• Exercise instructions
Go through the material and return every line that contains the string "Keras".

════════════════════

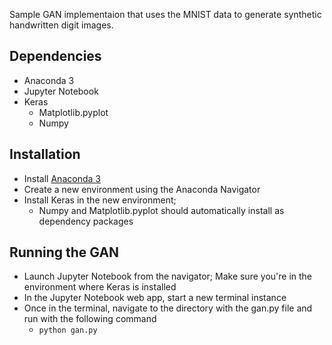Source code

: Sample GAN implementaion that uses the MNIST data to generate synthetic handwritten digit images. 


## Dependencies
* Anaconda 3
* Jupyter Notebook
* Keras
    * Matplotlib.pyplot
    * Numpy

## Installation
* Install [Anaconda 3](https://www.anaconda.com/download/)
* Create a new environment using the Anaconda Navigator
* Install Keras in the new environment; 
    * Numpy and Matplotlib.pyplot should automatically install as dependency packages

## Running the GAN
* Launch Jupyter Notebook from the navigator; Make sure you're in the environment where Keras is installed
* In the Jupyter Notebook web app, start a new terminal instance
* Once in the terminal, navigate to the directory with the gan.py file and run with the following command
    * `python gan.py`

════════════════════

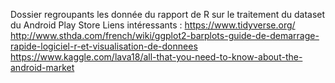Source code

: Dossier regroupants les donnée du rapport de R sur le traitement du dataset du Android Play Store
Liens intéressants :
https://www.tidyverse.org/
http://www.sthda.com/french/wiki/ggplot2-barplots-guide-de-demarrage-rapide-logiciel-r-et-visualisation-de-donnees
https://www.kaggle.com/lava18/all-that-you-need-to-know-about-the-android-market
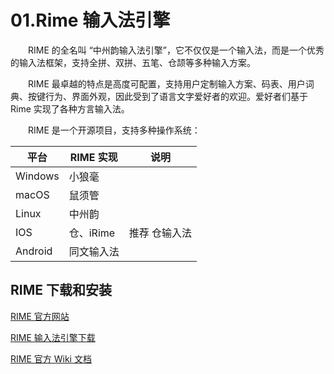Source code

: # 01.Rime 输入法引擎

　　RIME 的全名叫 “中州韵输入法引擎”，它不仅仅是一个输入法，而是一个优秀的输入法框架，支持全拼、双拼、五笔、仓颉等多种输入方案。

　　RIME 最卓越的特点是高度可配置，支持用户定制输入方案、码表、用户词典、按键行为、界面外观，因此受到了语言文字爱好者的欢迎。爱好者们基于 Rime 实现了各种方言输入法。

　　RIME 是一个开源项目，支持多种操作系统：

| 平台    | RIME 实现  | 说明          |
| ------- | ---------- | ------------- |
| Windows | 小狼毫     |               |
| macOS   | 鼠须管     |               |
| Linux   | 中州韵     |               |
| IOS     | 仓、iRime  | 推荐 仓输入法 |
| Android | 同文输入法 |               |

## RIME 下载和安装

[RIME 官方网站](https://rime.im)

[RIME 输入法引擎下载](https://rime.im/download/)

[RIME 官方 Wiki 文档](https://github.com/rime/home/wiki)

════════════════════

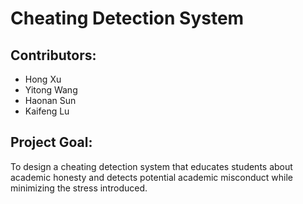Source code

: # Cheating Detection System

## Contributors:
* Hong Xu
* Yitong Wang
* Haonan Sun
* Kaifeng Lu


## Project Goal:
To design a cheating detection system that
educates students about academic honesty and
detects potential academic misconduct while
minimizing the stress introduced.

════════════════════

• Exercise response
* Keras
* Install Keras in the new environment; 
* Launch Jupyter Notebook from the navigator; Make sure you're in the environment where Keras is installed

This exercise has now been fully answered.